Anestesi yang berkembang di daerah yang terkena dingin yang berat menghalangi
pasien dari setiap peringatan ancaman bahaya. Awalnya, terdapat vasokonstriksi,
meninggalkan telinga, terutama ditepi heliks, pucat dan dingin ketika disentuh.
Hiperemia dan edema terjadi setelahnya dan disebabkan oleh peningkatan
bermakna dalam permeabilitas kapiler. Kristalisasi es dari cairan intraseluler
terutama bertanggung jawab untuk kondisi ini, serta nekrosis seluler pada jaringan
sekitarnya.

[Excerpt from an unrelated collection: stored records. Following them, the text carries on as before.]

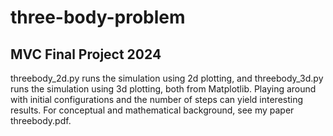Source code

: # three-body-problem

MVC Final Project 2024
------------------------------------------------
threebody_2d.py runs the simulation using 2d plotting, and threebody_3d.py runs the simulation using 3d plotting, both from Matplotlib.
Playing around with initial configurations and the number of steps can yield interesting results. 
For conceptual and mathematical background, see my paper threebody.pdf.
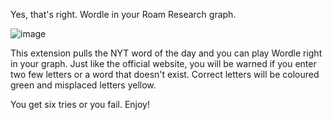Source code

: Yes, that's right. Wordle in your Roam Research graph.

![image](https://user-images.githubusercontent.com/6857790/204660613-382fd979-9be9-4884-9e7d-fc8f2503b432.png)

This extension pulls the NYT word of the day and you can play Wordle right in your graph. Just like the official website, you will be warned if you enter two few letters or a word that doesn't exist. Correct letters will be coloured green and misplaced letters yellow.

You get six tries or you fail. Enjoy!
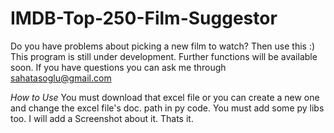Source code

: # IMDB-Top-250-Film-Suggestor
Do you have problems about picking a new film to watch? Then use this :) 
This program is still under development. Further functions will be available soon.
If you have questions you can ask me through sahatasoglu@gmail.com

*How to Use*
You must download that excel file or you can create a new one and change the excel file's doc. path in py code.
You must add some py libs too. I will add a Screenshot about it.
Thats it. 
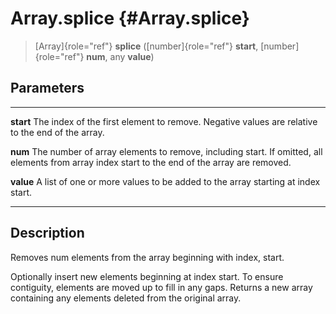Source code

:Array.splice {#Array.splice}
============

> [Array]{role="ref"} **splice** ([number]{role="ref"} **start**,
> [number]{role="ref"} **num**, any **value**)

Parameters
----------

  ----------- -----------------------------------------------------------------
  **start**   The index of the first element to remove. Negative values are
              relative to the end of the array.

  **num**     The number of array elements to remove, including start. If
              omitted, all elements from array index start to the end of the
              array are removed.

  **value**   A list of one or more values to be added to the array starting at
              index start.
  ----------- -----------------------------------------------------------------

Description
-----------

Removes num elements from the array beginning with index, start.

Optionally insert new elements beginning at index start. To ensure
contiguity, elements are moved up to fill in any gaps. Returns a new
array containing any elements deleted from the original array.

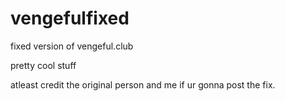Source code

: # vengefulfixed
fixed version of vengeful.club 

pretty cool stuff 

atleast credit the original person and me if ur gonna post the fix.
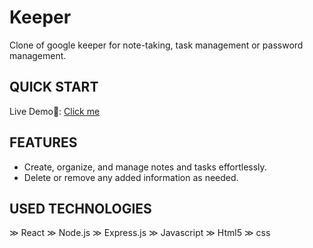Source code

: # Keeper

Clone of google keeper for note-taking, task management or password management.

## QUICK START
Live Demo🔗: [Click me](https://keeper-ax19.onrender.com/)
 
## FEATURES
- Create, organize, and manage notes and tasks effortlessly.
- Delete or remove any added information as needed.

## USED TECHNOLOGIES
≫ React
≫ Node.js
≫ Express.js 
≫ Javascript
≫ Html5
≫ css
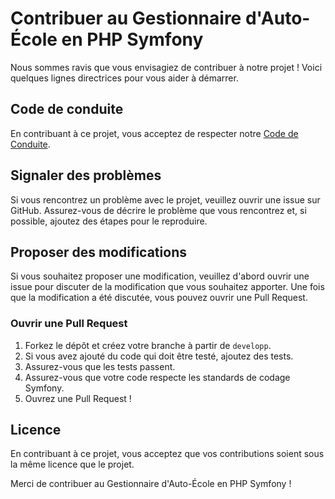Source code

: # Contribuer au Gestionnaire d'Auto-École en PHP Symfony

Nous sommes ravis que vous envisagiez de contribuer à notre projet ! Voici quelques lignes directrices pour vous aider à démarrer.

## Code de conduite

En contribuant à ce projet, vous acceptez de respecter notre [Code de Conduite](https://github.com/Pinappll/Gestionnaire-Auto-Ecole-en-PHP/blob/developp/CONTRIBUTING.md).

## Signaler des problèmes

Si vous rencontrez un problème avec le projet, veuillez ouvrir une issue sur GitHub. Assurez-vous de décrire le problème que vous rencontrez et, si possible, ajoutez des étapes pour le reproduire.

## Proposer des modifications

Si vous souhaitez proposer une modification, veuillez d'abord ouvrir une issue pour discuter de la modification que vous souhaitez apporter. Une fois que la modification a été discutée, vous pouvez ouvrir une Pull Request.

### Ouvrir une Pull Request

1. Forkez le dépôt et créez votre branche à partir de `developp`.
2. Si vous avez ajouté du code qui doit être testé, ajoutez des tests.
3. Assurez-vous que les tests passent.
4. Assurez-vous que votre code respecte les standards de codage Symfony.
6. Ouvrez une Pull Request !

## Licence

En contribuant à ce projet, vous acceptez que vos contributions soient sous la même licence que le projet.

Merci de contribuer au Gestionnaire d'Auto-École en PHP Symfony !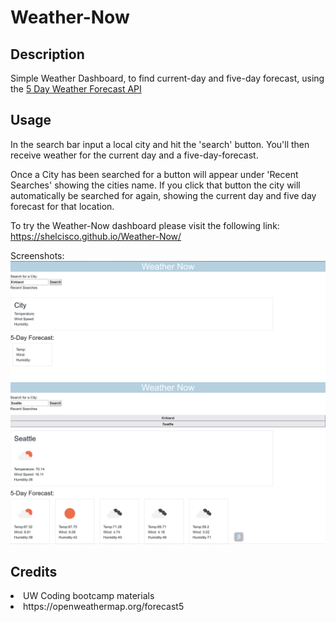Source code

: # Weather-Now

## Description

Simple Weather Dashboard, to find current-day and five-day forecast, using the [5 Day Weather Forecast API ](https://openweathermap.org/forecast5) 

## Usage
In the search bar input a local city and hit the 'search' button. You'll then receive weather for the current day and a five-day-forecast. 

Once a City has been searched for a button will appear under 'Recent Searches' showing the cities name. If you click that button the city will automatically be searched for again, showing the current day and five day forecast for that location. 

To try the Weather-Now dashboard please visit the following link: https://shelcisco.github.io/Weather-Now/

Screenshots:
![](https://github.com/Shelcisco/Weather-Now/blob/main/Assets/images/Screenshot1.png)
![](https://github.com/Shelcisco/Weather-Now/blob/main/Assets/images/Screenshot2.png)

## Credits 
<li>UW Coding bootcamp materials</li>
<li>https://openweathermap.org/forecast5</li>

Telinga menjadi bengkak, merah, dan tender, dan bula bisa terbentuk
di bawah kulit, yang menyerupai luka bakar derajat pertama3,4.

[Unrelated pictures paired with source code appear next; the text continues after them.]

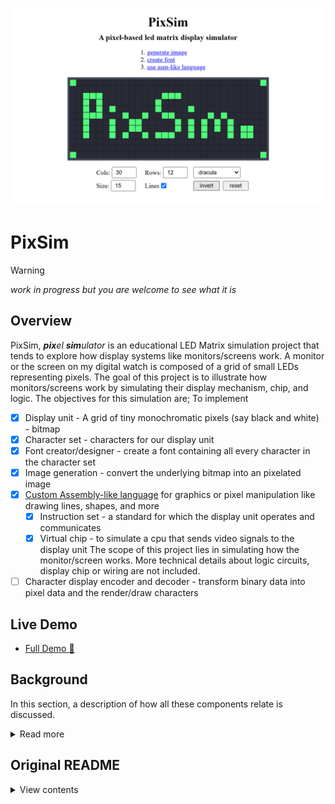 <div align=center>

![](./public/screenshot.png)

</div>

# PixSim

> [!WARNING]
> _work in progress but you are welcome to see what it is_

## Overview

PixSim, _**pix**el **sim**ulator_ is an educational LED Matrix simulation project that tends to explore
how display systems like monitors/screens work.
A monitor or the screen on my digital watch is composed of a grid of small LEDs representing pixels.
The goal of this project is to illustrate how monitors/screens work by simulating their display mechanism, chip, and logic. The objectives for this simulation are; To implement 
- [x] Display unit - A grid of tiny monochromatic pixels (say black and white) - bitmap
- [x] Character set - characters for our display unit
- [x] Font creator/designer - create a font containing all every character in the character set
- [x] Image generation - convert the underlying bitmap into an pixelated image
- [x] [Custom Assembly-like language](./source/lang/README.md) for graphics or pixel manipulation like drawing lines, shapes, and more
	- [x] Instruction set - a standard for which the display unit operates and communicates 
	- [x] Virtual chip - to simulate a cpu that sends video signals to the display unit
The scope of this project lies in simulating how the monitor/screen works. More technical details about logic circuits, display chip or wiring are not included. 
- [ ] Character display encoder and decoder - transform binary data into pixel data and the render/draw characters

## Live Demo

- [Full Demo :rocket:](https://henryhale.github.io/pixsim/)

## Background

In this section, a description of how all these components relate is discussed. 

<details>
<summary>Read more</summary>

Suppose that you are typing a command in your terminal/notepad. 
Every time you press a key this is what happens behind the scenes;
1. **key detection**: the keyboard registers the physical action and generates a unique electrical signal corresponding to that key.
2. **key scan**: the keyboard's microcontroller scans the key matrix to identify which key has been pressed, converting it into a keycode.
3. **hardware interrupt**: the keyboard sends an interrupt signal to the processor (CPU). This interrupt alerts the CPU that new input is available.
4. **interrupt handling**: the CPU temporarily halts its current operations and jumps to the interrupt handler, a specific routine designed to manage keyboard input.
5. **reading keycode**: the interrupt handler reads the keycode from the keyboard's buffer. Each key corresponds to a unique binary number (scan code).
6. **character translation**: the operating system (OS) takes the keycode and translates it into a character using the current character set (e.g. ASCII, UTF-8).
	- for example, pressing the 'A' key might correspond to the keycode that translates to the binary number `01000001` in ASCII.
7. **accumulator(data register)**: the OS stores the translated binary representation of the character in the accumulator, preparing it to be sent to the appropriate program (your terminal/notepad in this case).
8. **interrupt return**: The OS then forwards the character to the application (your terminal). This often involves a system call where the OS communicates with the terminal application.
9. **reading the input character**: The terminal application receives the character from the OS. It retrieves the character from the accumulator and processes it, which may involve updating the display buffer.
10. **displaying the character**: the terminal application updates the screen by rendering the character in the appropriate font and position based on the current cursor location. This might involve converting to pixel data for rendering.
11. **refreshing the display**: the display is refreshed to show the new character. The terminal may redraw the entire screen or just the part that changed, depending on its implementation.

This entire process occurs in a matter of milliseconds, making it feel instantaneous to you. Each step involves intricate communication between the keyboard, CPU, OS, and application, ensuring that your input is accurately captured and displayed.

</details>

## Original README

<details>
<summary>View contents</summary>

#### The Idea

- I am planning on working on a led matirx screen simulator/emulator. 
- I want to learn about the monitor display circuit, it's chip and logic.
- I plan on developing a grid of many tiny coloured pixels (say black and white), character set, font, character display encoder/decoder to draw characters on the screen.
- Plus a pixel or field shader/filler to fill a group of pixels. Pixels will be tiny bit easily distinguishable with a human eye.
- I want to finally write a blog post/article about it so that others can see and learn how screens/display systems work at a low level.
- I don't know if it'll be too much but I consider creating a custom instructions set and assembly like language that compiles to binary data, say one command per line.
- Each line will represent what signal bits sent to the display screen via a cable.
- In fact, I need to develop and simulate a chip to read our compiled code line by line per clock signal then send the bits to our display screen emulator that receives them and displays whats requested. 

I know my idea is vague or wiggly. I am trying to formulate it in a better way.

#### Todo
- LED Matrix Simulator(grid of pixels)
- Character Display(character set, font creator, character renderer)
- Display Controller(instruction set, assembler, virtual chip)
- Documentation
- Other(shareable/downloadable pixelated images, animations, games like maze) -->

</details>
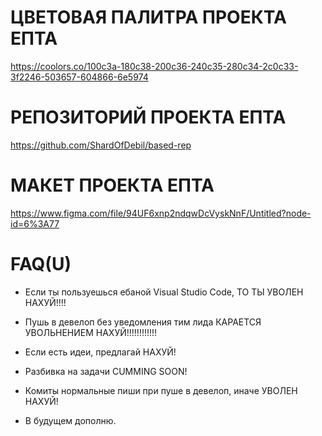 # ЦВЕТОВАЯ ПАЛИТРА ПРОЕКТА ЕПТА
https://coolors.co/100c3a-180c38-200c36-240c35-280c34-2c0c33-3f2246-503657-604866-6e5974

# РЕПОЗИТОРИЙ ПРОЕКТА ЕПТА

https://github.com/ShardOfDebil/based-rep

# МАКЕТ ПРОЕКТА ЕПТА

https://www.figma.com/file/94UF6xnp2ndqwDcVyskNnF/Untitled?node-id=6%3A77

# FAQ(U)

* Если ты пользуешься ебаной Visual Studio Code, ТО ТЫ УВОЛЕН НАХУЙ!!!!
* Пушь в девелоп без уведомления тим лида КАРАЕТСЯ УВОЛЬНЕНИЕМ НАХУЙ!!!!!!!!!!!!
* Если есть идеи, предлагай НАХУЙ!
* Разбивка на задачи CUMMING SOON!
* Комиты нормальные пиши при пуше в девелоп, иначе УВОЛЕН НАХУЙ!



* В будущем дополню.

Frostbite telinga harus cepat dihangatkan. Katun steril basah dengan suhu
38 sampai 42°C digunakan sampai telinga menjadi hangat. Telinga harus
diperlakukan dengan lembut karena risiko kerusakan lebih lanjut pada jaringan
yang sudah mengalami trauma dan melemah. Analgesik dan antibiotik profilaksis
mungkin diperlukan. Jaringan nekrotik dibersihkan, yang inhibitor tromboksan
topikal dari lidah buaya dipakai, dan obat-obatan antiprostaglandin seperti
ibuprofen mungkin berguna3,4.
2.1.4. Luka Bakar
Luka bakar secara tradisional diklasifikasikan dalam tiga derajat keparahan:
eritema (derajat pertama), blistering (derajat kedua), dan destruksi ketebalan
penuh (derajat ketiga). Luka bakar karena cairan panas atau terbakar sering
dengan ketebalan penuh. Jika tidak diterapi, luka bakar dapat menyebabkan
4
perikondritis. Penting untuk menghindari tekanan pada telinga, dan membersihkan
dengan lembut dan menggunakan antibiotik topikal. Penggunaan antibiotik
profilaksis antipseudomonas dianjurkan. Antibiotik dapat diinjeksikan
subperikondrium di beberapa lokasi injeksi yang berbeda di seluruh permukaan
anterior dan posterior aurikula. Penggunaan krim mafenide acetate (Sulfamylon)
setelah membersihkan luka dianjurkan. Pada tahap akhir, debridement dan skin
grafting mungkin diperlukan. Perikondritis dan kondritis harus ditangani dengan
iontoforesis antibiotik, debridement dini, dan grafting3.
2.1.5. Fraktur Kanalis Auditori Eskternal
Pukulan yang kuat ke mandibula dapat mendorong kondilus mandibula ke dalam
kanalis telinga, yang menghasilkan fraktur dari dinding kanalis anterior. Pasien
yang dirawat karena fraktur ini dengan reposisi laserasi atau avulsi dari jaringan
dan tulang dalam kanal dan mengemas kanal dengan kasa jenuh antibiotik. Fraktur
kanal dapat menjadi bagian dari fraktur temporal. Fraktur temporal longitudinal
dapat meluas ke tulang kanal telinga, biasanya melewati bony tympanic ring pada
persambungan skutum dan sutura timpanomastoid. Darah dengan cairan
cerebrospinal dapat mengalir untuk sementara waktu. Mungkin ada daerah
ekimosis di atas mastoid (tanda Battle). Fraktur ini biasanya sembuh secara
spontan dengan stenosis sesekali yang tersisa di anulus tulang. Jika pasien
mengalami gangguan pendengaran konduktif akibat kerusakan tulang
pendengaran atau kolesteatoma yang disebabkan oleh kulit yang terjebak dalam
garis fraktur, timpanoplasti dan ossikuloplasti atau timpanomastoidektomi
mungkin diperlukan3.
2 . 2. Membran Timpani dan Telinga Tengah
Trauma pada membran timpani dan telinga tengah dapat disebabkan oleh (1)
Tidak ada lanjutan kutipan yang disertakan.